While Russia is awaiting the results of the investigation into the plane’s downing, work is in progress to rebuild bilateral relations, Putin said, adding that it might not be as fast as desired by the Turkish authorities. “When you break something, it’s always quick, but rebuilding things is always more difficult and demands certain procedures,” the Russian leader said.
The Syrian crisis topped the agenda at Vladimir Putin’s meeting with US President Barack Obama on the sidelines of the G20, the Russia president said, adding that he felt real interest and concern from his American counterpart in finding solutions in Syria.
“It was mainly the two of us who had the discussion, going into detail. I think we have reached mutual understanding,” Putin told reporters, adding that Moscow and Washington may reach an agreement on resolving the Syrian crisis shortly.
Moscow always welcomes any contact with the US, according to the Russian leader, who said that Washington is one of Russia’s key partners in a number of fields, including international security. He highlighted the countries’ “collaborative effort in fighting terrorist organizations, including the ones in Syria.” Putin also said that Moscow welcomes the renewal of full-scale relations with Washington, but for progress to be made the US should lift its sanctions implemented in connection with the Ukrainian crisis.
Asked about Russia’s relations with Japan, Putin said that he has recently been in talks with the Asian country’s prime minister, Shinzo Abe, and that these may pave the way for further dialogue not only in the economic, but also in the political sphere. Creating a comfortable environment for working on a number of issues is important, the Russian president stressed, adding that it may lead to a peaceful agreement on the issue of the disputed islands in the Pacific.
Putin also referred to the 1956 treaty, according to which the USSR was ready to pass two of the Kuril Islands to Japan. Yet, after it was ratified, Tokyo ignored the agreement. Currently, the dispute is not off the table, the president said.
Talking about the prospects for cooperation between Moscow and London, the Russian leader said the Kremlin is “ready to restore relations with the UK and go in this as far as they want us to.” While Russia is ready to work on the matter, Putin said that British Prime Minister Theresa May had just taken office and “needs to deal with domestic issues.”
“Of course we are not going to impose anything, and we don’t need to, as we can’t decide for them to what extent the relations may be restored,” Putin said. The two nations have previously had disagreements, but there have also been historical events that unite the countries and shall not be forgotten, the president added.
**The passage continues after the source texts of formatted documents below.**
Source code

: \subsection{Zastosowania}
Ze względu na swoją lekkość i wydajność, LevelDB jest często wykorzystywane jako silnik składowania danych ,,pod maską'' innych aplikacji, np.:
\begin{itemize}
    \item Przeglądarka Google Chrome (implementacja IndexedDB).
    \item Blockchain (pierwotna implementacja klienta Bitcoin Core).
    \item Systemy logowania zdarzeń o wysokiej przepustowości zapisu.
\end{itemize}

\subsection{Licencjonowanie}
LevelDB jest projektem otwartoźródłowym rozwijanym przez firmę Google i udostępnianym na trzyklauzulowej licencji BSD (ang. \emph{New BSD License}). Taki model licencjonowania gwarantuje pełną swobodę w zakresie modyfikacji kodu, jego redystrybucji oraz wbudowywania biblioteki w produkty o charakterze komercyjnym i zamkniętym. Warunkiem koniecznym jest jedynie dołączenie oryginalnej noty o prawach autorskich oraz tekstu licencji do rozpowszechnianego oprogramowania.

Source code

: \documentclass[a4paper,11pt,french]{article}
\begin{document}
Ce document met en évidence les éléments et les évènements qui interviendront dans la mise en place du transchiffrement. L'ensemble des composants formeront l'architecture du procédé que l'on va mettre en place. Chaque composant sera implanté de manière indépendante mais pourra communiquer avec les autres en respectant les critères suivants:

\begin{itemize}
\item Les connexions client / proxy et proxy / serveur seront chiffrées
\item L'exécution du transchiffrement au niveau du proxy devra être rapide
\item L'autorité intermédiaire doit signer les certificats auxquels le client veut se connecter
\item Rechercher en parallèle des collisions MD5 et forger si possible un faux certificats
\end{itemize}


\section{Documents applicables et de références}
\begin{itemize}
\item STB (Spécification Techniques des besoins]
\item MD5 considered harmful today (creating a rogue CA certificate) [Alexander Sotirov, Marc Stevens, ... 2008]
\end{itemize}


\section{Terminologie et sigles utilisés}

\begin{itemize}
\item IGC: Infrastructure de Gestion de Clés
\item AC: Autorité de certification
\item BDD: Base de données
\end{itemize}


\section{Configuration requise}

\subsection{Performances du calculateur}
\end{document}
At the press conference, the Russian leader also stressed the importance of international cooperation on the oil market. Russia and Saudi Arabia, as the world’s top oil producers, are in talks on cooperation to support the market, Putin said. Yet, the main issue is Iran’s aim to increase oil output to reach its pre-sanction market share, the president said, adding that he finds it only fair.
“We know about special relations between Iran and Saudi Arabia, but we try not to interfere,” he said.
What is unfair is the current oil price, Putin said, but added that Moscow can deal with it. “We wish it were a little higher, but all in all we are OK with it,” he said.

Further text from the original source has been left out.